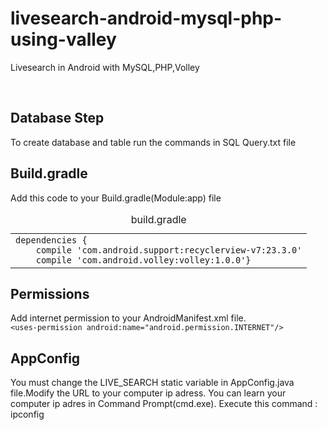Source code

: # livesearch-android-mysql-php-using-valley
Livesearch in Android with MySQL,PHP,Volley

<br/>
<h2>Database Step</h2>
To create database and table run the commands in SQL Query.txt file
<br/>
<h2>Build.gradle</h2>
<p>Add this code to your Build.gradle(Module:app) file

<table border="0" cellpadding="0" cellspacing="0"><caption>build.gradle</caption><tbody><tr><td><div><div><code>dependencies {</code></div><div><code>&nbsp;&nbsp;&nbsp;&nbsp;</code><code>compile </code><code>'com.android.support:recyclerview-v7:23.3.0'</code></div><div><code>&nbsp;&nbsp;&nbsp;&nbsp;</code><code>compile </code><code>'com.android.volley:volley:1.0.0'}</code></div></tbody></table>

<h2>Permissions</h2>
Add internet permission to your AndroidManifest.xml file.
<br/>
<code>&lt;uses-permission android:name="android.permission.INTERNET"/></code>

<h2>AppConfig</h2>

You must change the LIVE_SEARCH static variable in AppConfig.java file.Modify the URL to your computer ip adress.
You can learn your computer ip adres in Command Prompt(cmd.exe). Execute this command : ipconfig

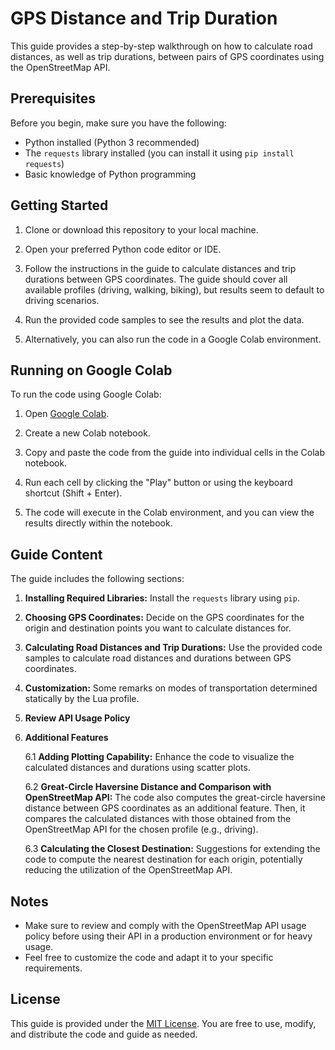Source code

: # GPS Distance and Trip Duration

This guide provides a step-by-step walkthrough on how to calculate road distances, as well as trip durations, between pairs of GPS coordinates using the OpenStreetMap API.

## Prerequisites

Before you begin, make sure you have the following:

- Python installed (Python 3 recommended)
- The `requests` library installed (you can install it using `pip install requests`)
- Basic knowledge of Python programming

## Getting Started

1. Clone or download this repository to your local machine.

2. Open your preferred Python code editor or IDE.

3. Follow the instructions in the guide to calculate distances and trip durations between GPS coordinates. The guide should cover all available profiles (driving, walking, biking), but results seem to default to driving scenarios.

4. Run the provided code samples to see the results and plot the data.

5. Alternatively, you can also run the code in a Google Colab environment.

## Running on Google Colab

To run the code using Google Colab:

1. Open [Google Colab](https://colab.research.google.com/).

2. Create a new Colab notebook.

3. Copy and paste the code from the guide into individual cells in the Colab notebook.

4. Run each cell by clicking the "Play" button or using the keyboard shortcut (Shift + Enter).

5. The code will execute in the Colab environment, and you can view the results directly within the notebook.

## Guide Content

The guide includes the following sections:

1. **Installing Required Libraries:** Install the `requests` library using `pip`.

2. **Choosing GPS Coordinates:** Decide on the GPS coordinates for the origin and destination points you want to calculate distances for.

3. **Calculating Road Distances and Trip Durations:** Use the provided code samples to calculate road distances and durations between GPS coordinates.

4. **Customization:** Some remarks on modes of transportation determined statically by the Lua profile. 

5. **Review API Usage Policy**

6. **Additional Features**
  
    6.1 **Adding Plotting Capability:** Enhance the code to visualize the calculated distances and durations using scatter plots.

    6.2 **Great-Circle Haversine Distance and Comparison with OpenStreetMap API:** The code also computes the great-circle haversine distance between GPS coordinates as an additional feature. Then, it compares the calculated distances with those obtained from the OpenStreetMap API for the chosen profile (e.g., driving).

   6.3 **Calculating the Closest Destination:** Suggestions for extending the code to compute the nearest destination for each origin, potentially reducing the utilization of the OpenStreetMap API.
   
  

## Notes

- Make sure to review and comply with the OpenStreetMap API usage policy before using their API in a production environment or for heavy usage.
- Feel free to customize the code and adapt it to your specific requirements.

## License

This guide is provided under the [MIT License](LICENSE). You are free to use, modify, and distribute the code and guide as needed.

[GOAL OF THE EXERCISE]
Using the material above, return every line that holds the string "Google".

[RESULT]
5. Alternatively, you can also run the code in a Google Colab environment.
## Running on Google Colab
To run the code using Google Colab:
1. Open [Google Colab](https://colab.research.google.com/).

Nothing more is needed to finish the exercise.